» **Your assignment**
Each line that contains the word "calming" is to be copied from the records below.

» **Records for processing**
[Start of section]

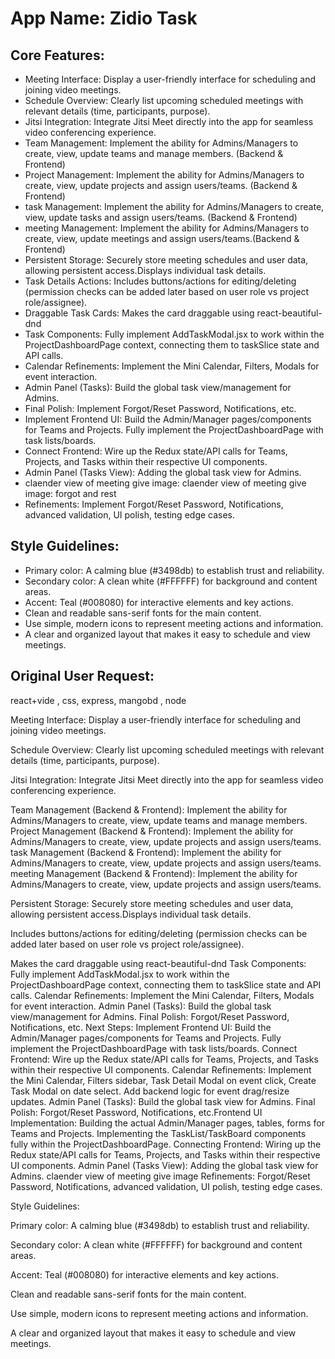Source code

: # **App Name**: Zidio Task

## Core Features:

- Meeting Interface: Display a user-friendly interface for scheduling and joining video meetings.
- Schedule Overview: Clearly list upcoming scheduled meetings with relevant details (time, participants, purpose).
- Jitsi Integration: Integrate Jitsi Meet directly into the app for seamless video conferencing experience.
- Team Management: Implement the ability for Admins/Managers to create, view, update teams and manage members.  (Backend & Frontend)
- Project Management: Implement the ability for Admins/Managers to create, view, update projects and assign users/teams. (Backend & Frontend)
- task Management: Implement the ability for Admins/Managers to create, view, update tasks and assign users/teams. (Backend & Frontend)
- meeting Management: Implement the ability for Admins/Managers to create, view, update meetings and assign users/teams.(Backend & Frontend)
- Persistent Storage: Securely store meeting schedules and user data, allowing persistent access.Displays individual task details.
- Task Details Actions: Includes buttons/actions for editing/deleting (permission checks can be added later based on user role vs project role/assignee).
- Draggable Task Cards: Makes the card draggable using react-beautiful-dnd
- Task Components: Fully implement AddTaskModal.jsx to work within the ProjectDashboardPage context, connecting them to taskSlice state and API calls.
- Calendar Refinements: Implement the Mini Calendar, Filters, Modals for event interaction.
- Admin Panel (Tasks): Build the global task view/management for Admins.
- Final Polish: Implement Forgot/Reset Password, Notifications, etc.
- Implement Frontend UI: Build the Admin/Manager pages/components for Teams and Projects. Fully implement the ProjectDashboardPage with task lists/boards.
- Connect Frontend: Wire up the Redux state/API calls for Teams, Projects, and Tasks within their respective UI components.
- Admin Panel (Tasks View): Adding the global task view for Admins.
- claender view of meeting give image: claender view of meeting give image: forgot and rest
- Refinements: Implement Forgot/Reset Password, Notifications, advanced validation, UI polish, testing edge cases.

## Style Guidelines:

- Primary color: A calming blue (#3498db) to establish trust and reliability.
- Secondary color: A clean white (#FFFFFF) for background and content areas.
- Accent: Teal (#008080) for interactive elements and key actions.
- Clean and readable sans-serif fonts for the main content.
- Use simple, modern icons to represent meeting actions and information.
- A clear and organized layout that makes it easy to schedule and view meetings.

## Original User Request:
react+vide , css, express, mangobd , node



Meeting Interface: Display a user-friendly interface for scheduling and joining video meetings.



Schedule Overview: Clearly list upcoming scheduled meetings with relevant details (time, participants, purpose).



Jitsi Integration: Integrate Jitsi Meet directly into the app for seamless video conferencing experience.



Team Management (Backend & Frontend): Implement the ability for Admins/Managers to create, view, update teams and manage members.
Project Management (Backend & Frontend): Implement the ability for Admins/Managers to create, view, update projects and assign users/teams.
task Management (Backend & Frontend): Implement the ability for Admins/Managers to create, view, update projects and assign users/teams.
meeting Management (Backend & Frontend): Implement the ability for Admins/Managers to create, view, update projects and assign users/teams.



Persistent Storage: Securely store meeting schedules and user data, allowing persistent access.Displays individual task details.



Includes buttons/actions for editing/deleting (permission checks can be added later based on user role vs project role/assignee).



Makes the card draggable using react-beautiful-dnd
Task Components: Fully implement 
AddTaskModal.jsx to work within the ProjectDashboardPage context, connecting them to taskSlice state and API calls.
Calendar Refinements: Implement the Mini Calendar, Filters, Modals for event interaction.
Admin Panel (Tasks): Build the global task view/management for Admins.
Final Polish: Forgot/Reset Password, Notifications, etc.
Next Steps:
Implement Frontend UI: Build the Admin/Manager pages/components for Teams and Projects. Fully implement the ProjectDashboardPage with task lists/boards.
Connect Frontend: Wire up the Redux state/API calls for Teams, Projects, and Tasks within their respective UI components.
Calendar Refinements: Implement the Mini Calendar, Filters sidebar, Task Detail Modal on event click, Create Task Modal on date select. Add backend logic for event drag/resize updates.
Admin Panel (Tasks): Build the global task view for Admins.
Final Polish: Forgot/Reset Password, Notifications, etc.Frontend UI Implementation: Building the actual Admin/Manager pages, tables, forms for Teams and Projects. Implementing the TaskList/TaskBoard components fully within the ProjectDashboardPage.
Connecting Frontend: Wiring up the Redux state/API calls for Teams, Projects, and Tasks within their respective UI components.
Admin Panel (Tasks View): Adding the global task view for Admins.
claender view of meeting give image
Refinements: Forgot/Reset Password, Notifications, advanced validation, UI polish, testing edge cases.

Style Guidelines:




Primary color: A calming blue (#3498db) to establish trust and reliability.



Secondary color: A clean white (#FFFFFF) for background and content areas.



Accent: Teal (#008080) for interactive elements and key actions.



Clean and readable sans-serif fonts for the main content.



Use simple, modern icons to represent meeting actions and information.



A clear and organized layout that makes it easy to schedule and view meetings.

[End of section]
[Start of section]

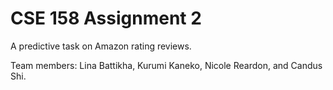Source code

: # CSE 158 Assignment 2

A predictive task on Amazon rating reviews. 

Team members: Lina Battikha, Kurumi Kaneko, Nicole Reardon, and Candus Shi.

[End of section]

» **Written solution**
- Primary color: A calming blue (#3498db) to establish trust and reliability.
Primary color: A calming blue (#3498db) to establish trust and reliability.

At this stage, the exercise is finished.